Our Self-Service Hybrid Performance Engineering Platform

At Wayfair, we pride ourselves on our speedy response times to issues during heavy web traffic to ensure a smooth customer experience. As we scale and continue adding products to our catalog, it is imperative that our backend infrastructure is able to handle increased traffic, especially during retail peaks and promotional sales.

As a performance engineer focused on our underlying infrastructure capacity, scalability, and reliability, I have realized the importance of executing real-life use cases against our production environment, particularly targeting specific loads to mimic holiday sales. Testing is important, even in production.

While the use of production systems for performance testing may earn the scorn of many performance aficionados, playing out typical user scenarios at expected peak holiday scale via mock drills to identify vulnerabilities is good praxis. The Site Reliability Engineering (SRE) team adheres to stringent service level objectives, even during times of intense customer traffic, so performance testing in production helps us uncover incredibly valuable information about the resiliency of our infrastructure.

How Do We Test at Scale?

In keeping with this rationale, my team designs performance tests that can be used to target and tune customer creation, product search, adding items to cart, and order placement, among others things. As we want to run controlled performance tests in production, we make sure we can produce near identical synthetic traffic from our load generators that hit our Domain Name Server (DNS), Content Delivery Network (CDN), and our load balancers. For this purpose, we spin up multiple virtual load generating instances in the cloud, distributed across geographies, to simulate web traffic originating from different regions.

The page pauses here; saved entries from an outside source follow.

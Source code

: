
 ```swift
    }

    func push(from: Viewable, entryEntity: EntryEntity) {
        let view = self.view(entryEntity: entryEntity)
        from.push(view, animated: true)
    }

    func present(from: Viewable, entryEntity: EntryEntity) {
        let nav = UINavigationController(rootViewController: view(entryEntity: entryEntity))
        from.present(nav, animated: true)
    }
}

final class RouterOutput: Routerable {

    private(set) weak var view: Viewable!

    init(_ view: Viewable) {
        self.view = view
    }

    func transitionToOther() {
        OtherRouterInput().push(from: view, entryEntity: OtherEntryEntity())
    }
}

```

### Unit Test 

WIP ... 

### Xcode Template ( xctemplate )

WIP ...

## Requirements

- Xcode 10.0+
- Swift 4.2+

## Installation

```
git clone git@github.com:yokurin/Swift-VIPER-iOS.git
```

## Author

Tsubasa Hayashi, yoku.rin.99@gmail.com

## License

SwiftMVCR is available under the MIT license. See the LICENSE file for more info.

To truly measure the resiliency of our backend systems, we also need component load tests that stress a specific service in isolation, typically via load testing internal endpoints or by mocking application calls going into the specific component under test. If the previous two approaches aren’t feasible, we can replay actual production logs. By understanding the load handling capabilities and performance of minor and major components in relative isolation, we can plan for any increase in infrastructure capacity.

With more than 2,000 engineers working for Wayfair, the challenge we face is maintaining a sane source code control system (SCCS). When the number of branches and commits into multiple repositories increase, so too does the latency experienced by our engineers. To address this, my team kick-started a performance-driven infrastructure project which focused on ensuring our source control system also scales at the rate of engineers committing code – we’re currently pushing 30,000 commits per quarter. Working with smart engineers from multiple disciplines, I created load test scenarios that imitate a typical engineer’s workflow while using two different SCCSs for comparison, then executed them with permutations of the number of users, type of activity, hit rate, number of backend nodes in the cluster, and their CPU/memory configuration.

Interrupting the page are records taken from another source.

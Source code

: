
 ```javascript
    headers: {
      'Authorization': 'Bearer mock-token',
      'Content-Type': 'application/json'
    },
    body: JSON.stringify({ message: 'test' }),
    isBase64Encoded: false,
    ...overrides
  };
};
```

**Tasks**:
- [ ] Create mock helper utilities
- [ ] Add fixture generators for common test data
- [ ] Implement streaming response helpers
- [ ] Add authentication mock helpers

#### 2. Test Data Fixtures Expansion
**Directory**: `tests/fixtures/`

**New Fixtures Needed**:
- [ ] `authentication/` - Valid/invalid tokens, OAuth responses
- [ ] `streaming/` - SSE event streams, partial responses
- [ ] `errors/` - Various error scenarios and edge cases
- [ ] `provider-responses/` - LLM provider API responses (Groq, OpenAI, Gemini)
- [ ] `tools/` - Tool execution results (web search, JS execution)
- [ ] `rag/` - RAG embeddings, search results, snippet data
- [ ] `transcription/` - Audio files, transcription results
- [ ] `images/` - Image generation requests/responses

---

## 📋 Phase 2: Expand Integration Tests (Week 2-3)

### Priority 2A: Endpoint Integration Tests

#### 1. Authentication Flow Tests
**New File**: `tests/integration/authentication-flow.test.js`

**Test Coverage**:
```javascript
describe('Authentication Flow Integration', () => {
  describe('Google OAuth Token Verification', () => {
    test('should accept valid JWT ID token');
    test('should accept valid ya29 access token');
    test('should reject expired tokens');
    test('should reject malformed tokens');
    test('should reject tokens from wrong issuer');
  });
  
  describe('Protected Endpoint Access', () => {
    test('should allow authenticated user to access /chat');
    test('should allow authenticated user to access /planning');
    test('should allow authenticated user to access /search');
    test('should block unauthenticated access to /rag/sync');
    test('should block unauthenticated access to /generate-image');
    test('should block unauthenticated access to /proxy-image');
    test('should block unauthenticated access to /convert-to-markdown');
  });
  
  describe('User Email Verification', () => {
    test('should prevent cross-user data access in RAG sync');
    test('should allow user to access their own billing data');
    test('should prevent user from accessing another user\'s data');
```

Like most e-commerce sites, searching for specific products among the millions of SKUs available is key to converting those search queries into actual orders. At Wayfair, we have deployed SolrCloud for most things that can be searched for by our customers and employees. As we continue to increase the variety of merchandise on our platform, fast and context-based search plays a very crucial role. To test whether the platform is capable of handling more than the expected volume of traffic during peak holiday times, I devised a multi-pronged approach to performance measurements by replaying production SolrCloud logs against the passive cluster in a distributed manner, while throttling the request rate, and dialed it up gradually in steps to mimic 1x through 8x the volume of the previous peak baseline. In conjunction with this, I also hit other search endpoints at desired request rates that didn’t have any coverage in production logs. This approach circumvented the need to simulate synthetic searches that may barely cover the variety and quality of data inputs from real customers.

Performance Engineering as a Service

One of our biggest strengths as an engineering organization is the ability to ship code through our CI mechanism at breakneck speed. With Agile and CI practices, we have all learnt that functional test automation is crucial in the systems development life cycle (SDLC) process, but what about performance-based tests? For Wayfair’s scale, growth rate, and continued success, performance is everything. With an ever-evolving tech stack developed and maintained by many engineering teams, it isn’t practical to be the sole performance torchbearers across multiple backend systems.

After some introspection, I decided to create a self-service performance engineering platform that our entire development community could leverage. This would instill performance engineering discipline across all functions and create some community-based momentum behind performance engineering as a whole.

To roll this out, the Performance Engineering team embedded themselves with several application development teams to harvest accurate test data from databases and design the right tests. They then executed, validated, and analyzed the results before handing it all off to the respective team owners for future execution for regression, on top of baking these tests as part of the overall CI pipeline.

As Wayfair moves towards creating a hybrid model for deploying and maintaining infrastructure on private data centers and the cloud, Performance Engineering as a Service is being made available in the same way. The diagram below captures our hybrid performance testing where the orchestration mechanism controls the execution of load tests, simulating real workflows using a controller, and workers/load generators against our production servers while providing real-time metrics and dashboards. These can be executed from our data centers or in the cloud by spinning up Elastic load generation instances on demand, using state of the art automation built by the sharp folks from our SRE team.

Yet another advantage of treating productions systems like a performance lab is the ability to adjust a single or a set of servers’ weights at the load balancing layer, relative to other servers in the cluster. This means stress testing the selected servers with live web traffic by dialing up the number of requests relative to other servers in the cluster. This technique can be very useful when creating a formal synthetic load test isn’t feasible, when replaying logs wouldn’t be effective, or when you’re short on time.

What’s Next?

Future automation initiatives coming from our Performance Engineering team includes the exciting adoption of open source tool sets using code to fit Wayfair’s hybrid model of infrastructure deployment. Enabling system-level benchmarking and performance assessment prior to installing application software is also on the cards, together with creating the capability to automate this process using machine learning algorithms to predict KPI values for hypothetical load levels. Further down the roadmap, we’re looking into building effective automated performance tests that can report on intricate details at a component and system level, which is upcoming for the next two quarters. We’d be happy to report back on our progress from the Performance Engineering crew!